すぐ前の国道168号線沿いの鳥居をくぐり、幟(のぼり)がはためく158の石段をゆっくり登る。
入母屋造りの本殿のすぐ右手にある「枝垂桜」はほぼ満開だ。左手の庭園のやや小ぶりの枝垂桜も8分咲きで、居並ぶ4殿を盛りたてている。
大社の石段を降り、田んぼのなかの1本道を南に歩く。高さ33.9m、横42m、日本一という大鳥居をくぐった「大斎原(おおゆのはら)」は、桜競演の園だった。
白っぽい桜を地元の人は「吉野桜」と言い、熊野本宮観光協会に帰宅してから電話すると「ソメイヨシノのはず・・・」と。
熊野川と音無川、岩田川に囲まれたこの中州に、以前は熊野大社があったが、1889年の大洪水で、山の上に移された。
今は、中4社、下4社を納めた2つの石祠を守る杉と桜の森に囲まれた大斎原は、なにか心がのびやかになる広々と明るい空間だ。
さて、いよいよ熊野古道の一つ「大日越」という山道を歩いて湯の峰温泉に入る。
そのはずだったが、道を間違えた。温泉に行く車道に入ってしまい、行き交う車に驚き、強風で帽子を谷に落とし・・・。すっかり疲れはてたところに、親切にも停まってくれた地元の人の車に乗せてもらい、湯の峰王子で降ろしてもらった。
「王子」というのは、熊野古道特有の"神社"。古道の途中に多く設けられており「九十九王子」という言葉も残っている。
観光案内には、中世の時代、熊野参拝をする貴族が休憩をした場所という説明が多いが、帰りの列車で読むため、紀伊勝浦の本屋で買った「熊野古道」(小山靖憲著、岩波新書)には「御幣を奉ったり、読経供養したりする神仏混淆の儀式が行われたところ」と書かれている。

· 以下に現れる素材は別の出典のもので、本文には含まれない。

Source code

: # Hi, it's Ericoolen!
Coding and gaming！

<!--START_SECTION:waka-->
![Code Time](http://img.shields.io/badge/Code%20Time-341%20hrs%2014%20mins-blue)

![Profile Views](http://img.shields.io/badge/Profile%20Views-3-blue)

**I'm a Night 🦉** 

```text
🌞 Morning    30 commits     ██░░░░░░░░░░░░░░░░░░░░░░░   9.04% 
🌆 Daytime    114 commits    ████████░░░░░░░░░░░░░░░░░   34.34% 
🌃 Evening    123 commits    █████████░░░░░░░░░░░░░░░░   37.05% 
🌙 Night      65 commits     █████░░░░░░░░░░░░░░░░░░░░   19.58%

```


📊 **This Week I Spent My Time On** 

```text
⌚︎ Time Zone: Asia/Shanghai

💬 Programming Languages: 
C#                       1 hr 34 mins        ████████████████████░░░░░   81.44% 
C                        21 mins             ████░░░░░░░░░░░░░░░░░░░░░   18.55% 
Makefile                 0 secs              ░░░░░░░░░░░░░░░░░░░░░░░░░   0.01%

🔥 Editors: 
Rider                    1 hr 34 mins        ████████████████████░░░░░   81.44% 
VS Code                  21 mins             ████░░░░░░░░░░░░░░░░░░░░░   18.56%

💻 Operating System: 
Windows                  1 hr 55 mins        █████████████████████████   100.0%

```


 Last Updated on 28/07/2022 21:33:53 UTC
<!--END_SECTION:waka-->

湯の峰温泉は、山合いのしっとりとした温泉だった。川沿いに「つぼ湯」という、世界遺産では唯一という公衆温泉がある。貸し切りのため、待ち時間が1-3時間。替わりに、別棟の公衆温泉、熱ーい「薬の湯」へ。90度の湯がわき出す「油筒」(柵で囲った温泉井戸?)では、卵をゆで、さつま芋をふかした。

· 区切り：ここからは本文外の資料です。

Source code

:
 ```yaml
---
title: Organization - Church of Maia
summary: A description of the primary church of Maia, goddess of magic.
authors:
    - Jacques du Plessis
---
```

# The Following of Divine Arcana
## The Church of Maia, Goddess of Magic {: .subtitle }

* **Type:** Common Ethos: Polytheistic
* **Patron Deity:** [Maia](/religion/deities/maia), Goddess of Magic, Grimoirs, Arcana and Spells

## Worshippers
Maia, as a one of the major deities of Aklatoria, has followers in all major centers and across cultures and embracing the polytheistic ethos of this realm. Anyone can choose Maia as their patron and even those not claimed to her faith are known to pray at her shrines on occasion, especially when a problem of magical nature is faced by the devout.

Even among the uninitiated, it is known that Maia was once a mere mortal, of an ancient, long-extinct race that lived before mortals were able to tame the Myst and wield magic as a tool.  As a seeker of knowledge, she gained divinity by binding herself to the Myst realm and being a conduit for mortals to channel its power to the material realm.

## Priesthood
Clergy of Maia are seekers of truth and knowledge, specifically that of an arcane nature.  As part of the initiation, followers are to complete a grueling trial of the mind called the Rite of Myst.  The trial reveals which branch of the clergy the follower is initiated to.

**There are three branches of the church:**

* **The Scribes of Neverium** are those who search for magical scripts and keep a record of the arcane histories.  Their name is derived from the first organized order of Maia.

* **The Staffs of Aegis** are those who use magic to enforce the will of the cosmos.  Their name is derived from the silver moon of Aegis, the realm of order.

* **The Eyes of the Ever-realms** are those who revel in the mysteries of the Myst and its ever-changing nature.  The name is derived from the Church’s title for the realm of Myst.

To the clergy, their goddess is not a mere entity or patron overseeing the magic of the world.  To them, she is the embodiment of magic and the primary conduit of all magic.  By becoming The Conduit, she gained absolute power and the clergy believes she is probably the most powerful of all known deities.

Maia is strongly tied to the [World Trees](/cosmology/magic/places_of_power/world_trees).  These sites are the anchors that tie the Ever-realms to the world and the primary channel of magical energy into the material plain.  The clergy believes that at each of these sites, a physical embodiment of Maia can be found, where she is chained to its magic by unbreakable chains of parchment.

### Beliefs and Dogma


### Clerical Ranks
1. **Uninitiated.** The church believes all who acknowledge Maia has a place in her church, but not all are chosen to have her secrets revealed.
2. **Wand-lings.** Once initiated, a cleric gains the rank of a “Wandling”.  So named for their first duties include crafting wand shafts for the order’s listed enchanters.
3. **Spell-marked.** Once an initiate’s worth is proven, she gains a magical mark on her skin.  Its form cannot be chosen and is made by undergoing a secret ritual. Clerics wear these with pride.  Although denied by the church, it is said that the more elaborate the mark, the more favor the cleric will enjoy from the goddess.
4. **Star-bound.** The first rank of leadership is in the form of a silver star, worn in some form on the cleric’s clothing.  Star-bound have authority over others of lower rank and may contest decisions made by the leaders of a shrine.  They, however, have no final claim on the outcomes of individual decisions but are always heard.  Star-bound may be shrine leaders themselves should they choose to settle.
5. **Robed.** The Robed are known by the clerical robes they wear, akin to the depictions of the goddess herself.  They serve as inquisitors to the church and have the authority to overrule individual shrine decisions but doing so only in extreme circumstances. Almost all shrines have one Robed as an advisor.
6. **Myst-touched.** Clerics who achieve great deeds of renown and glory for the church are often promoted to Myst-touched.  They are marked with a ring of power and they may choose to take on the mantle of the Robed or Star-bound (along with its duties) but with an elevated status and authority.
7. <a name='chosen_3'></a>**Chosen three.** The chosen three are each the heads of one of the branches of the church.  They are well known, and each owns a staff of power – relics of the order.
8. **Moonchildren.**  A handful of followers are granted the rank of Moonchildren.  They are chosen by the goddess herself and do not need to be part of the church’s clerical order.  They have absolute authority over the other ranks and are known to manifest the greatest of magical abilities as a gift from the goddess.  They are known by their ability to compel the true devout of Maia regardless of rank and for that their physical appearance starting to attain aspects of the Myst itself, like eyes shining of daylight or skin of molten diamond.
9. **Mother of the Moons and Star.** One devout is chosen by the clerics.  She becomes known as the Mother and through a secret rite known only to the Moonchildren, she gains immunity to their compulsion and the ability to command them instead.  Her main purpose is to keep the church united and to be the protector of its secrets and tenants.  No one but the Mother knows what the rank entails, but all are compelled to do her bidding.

翌日は、新宮駅行きのバスに乗り、熊野三山の二つ目「熊野速玉大社」へ。熊野本宮がくすんだ木の柱とかやぶきの屋根で歴史を感じられるのに対し、速玉神社は「熊野造り」といわれる朱と黄色に塗られた社殿が鮮やかだ。
花火で社殿がすべて焼失したため、1953年に再建されたらしい。たまたま結婚式がおこなわれていた。鮮やかな朱塗りの柱が、白無垢と黒の衣装になじんでいる。
鳥居前から紀伊勝浦行きのバスに乗り、那智駅で別のバスに乗り換えて、3つ目の「熊野那智大社」に向かう。

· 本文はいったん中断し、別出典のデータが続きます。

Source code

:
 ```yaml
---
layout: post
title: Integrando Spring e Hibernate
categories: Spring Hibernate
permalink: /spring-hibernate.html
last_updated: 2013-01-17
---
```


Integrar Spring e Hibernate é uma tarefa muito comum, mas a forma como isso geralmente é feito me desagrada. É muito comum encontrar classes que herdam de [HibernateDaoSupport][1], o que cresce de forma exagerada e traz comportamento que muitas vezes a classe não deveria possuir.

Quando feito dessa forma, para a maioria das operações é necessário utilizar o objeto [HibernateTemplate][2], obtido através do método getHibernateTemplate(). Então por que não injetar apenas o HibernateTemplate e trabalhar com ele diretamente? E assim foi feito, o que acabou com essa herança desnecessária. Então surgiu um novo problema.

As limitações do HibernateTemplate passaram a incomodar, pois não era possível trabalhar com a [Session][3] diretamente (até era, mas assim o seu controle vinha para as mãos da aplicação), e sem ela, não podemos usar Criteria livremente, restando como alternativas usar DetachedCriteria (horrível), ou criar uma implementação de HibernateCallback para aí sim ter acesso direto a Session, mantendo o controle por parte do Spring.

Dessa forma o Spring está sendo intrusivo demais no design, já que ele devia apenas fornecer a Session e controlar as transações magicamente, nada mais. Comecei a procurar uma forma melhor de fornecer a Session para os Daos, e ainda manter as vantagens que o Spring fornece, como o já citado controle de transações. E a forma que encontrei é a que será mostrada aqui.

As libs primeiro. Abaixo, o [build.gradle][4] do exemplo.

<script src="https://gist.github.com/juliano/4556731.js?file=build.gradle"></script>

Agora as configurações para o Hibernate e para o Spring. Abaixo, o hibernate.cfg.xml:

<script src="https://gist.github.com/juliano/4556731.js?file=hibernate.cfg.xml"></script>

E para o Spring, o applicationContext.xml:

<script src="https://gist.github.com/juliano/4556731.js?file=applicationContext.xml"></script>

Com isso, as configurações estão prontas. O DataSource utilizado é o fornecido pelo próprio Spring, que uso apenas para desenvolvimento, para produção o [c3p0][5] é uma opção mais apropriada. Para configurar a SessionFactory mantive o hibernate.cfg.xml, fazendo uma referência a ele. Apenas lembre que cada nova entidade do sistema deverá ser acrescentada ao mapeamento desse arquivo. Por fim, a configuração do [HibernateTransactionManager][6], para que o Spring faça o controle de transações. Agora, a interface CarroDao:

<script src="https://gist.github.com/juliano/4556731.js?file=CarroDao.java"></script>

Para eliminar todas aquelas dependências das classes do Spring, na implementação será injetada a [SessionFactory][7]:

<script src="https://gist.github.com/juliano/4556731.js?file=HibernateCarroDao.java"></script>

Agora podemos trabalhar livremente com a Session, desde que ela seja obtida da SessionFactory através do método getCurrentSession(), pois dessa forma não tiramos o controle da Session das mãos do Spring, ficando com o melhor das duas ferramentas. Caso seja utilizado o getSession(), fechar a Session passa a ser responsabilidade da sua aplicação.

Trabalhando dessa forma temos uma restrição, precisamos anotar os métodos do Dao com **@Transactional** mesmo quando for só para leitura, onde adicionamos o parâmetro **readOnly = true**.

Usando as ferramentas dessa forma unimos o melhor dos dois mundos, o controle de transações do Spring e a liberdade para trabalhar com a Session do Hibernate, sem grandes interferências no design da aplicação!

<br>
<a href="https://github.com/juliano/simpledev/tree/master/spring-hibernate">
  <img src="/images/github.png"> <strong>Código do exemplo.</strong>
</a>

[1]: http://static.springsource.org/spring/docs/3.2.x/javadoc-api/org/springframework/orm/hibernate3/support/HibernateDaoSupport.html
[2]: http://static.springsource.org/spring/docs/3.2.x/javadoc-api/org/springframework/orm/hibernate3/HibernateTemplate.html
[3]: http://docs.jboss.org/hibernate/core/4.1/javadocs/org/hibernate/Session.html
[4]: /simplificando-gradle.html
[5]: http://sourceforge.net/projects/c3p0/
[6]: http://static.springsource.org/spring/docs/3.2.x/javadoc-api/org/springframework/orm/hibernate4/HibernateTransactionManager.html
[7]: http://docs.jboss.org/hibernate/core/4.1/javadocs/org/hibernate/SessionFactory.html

途中の「大門坂」で、リュックをかついだ若者など、ほとんどの人が降りて行った。後で調べると、杉林を縫う石畳道が大社に通じているらしい。また「熊野古道」を歩くチャンスを逃してしまった。
急な石段を左に行くと那智大社、右へ行くと西国33箇所第1番札所「青岸渡寺」。寺の右側から「那智大滝」を臨める。神仏習合だった熊野3山は、明治初期の神仏分離令で一緒にあった寺院は廃止されてしまったが、那智だけは小さな阿弥陀堂が残され、それが現在の青岸渡寺になった、という。
ここの桜は、まだまだ小さい若木が多い。その下を平安時代の衣装(ひとそろい3000円とか)の若い男女が歩き、女性たちがすそをからげて石段を登ってきて、桜に花を添える。
石段を少し降りた広場のしだれ桜の下で休憩する。
見上げると、正面に巨大なコンクリートのお城のような建物、青岸渡寺の信徒会館らしい。寺院の茅葺の屋根が少しのぞき、石段と鳥居の上に熊野造り朱塗りの壁、その左にコンクリート造りの社務所がどんと控え、隣に鉄骨組の駐車場。
全体のイメージづくりに無頓着な、日本的世界遺産の風景である。
熊野造りの建物群のなかに溶け込んだ桜の花を夢見たのは、ただ春の幻だったのか。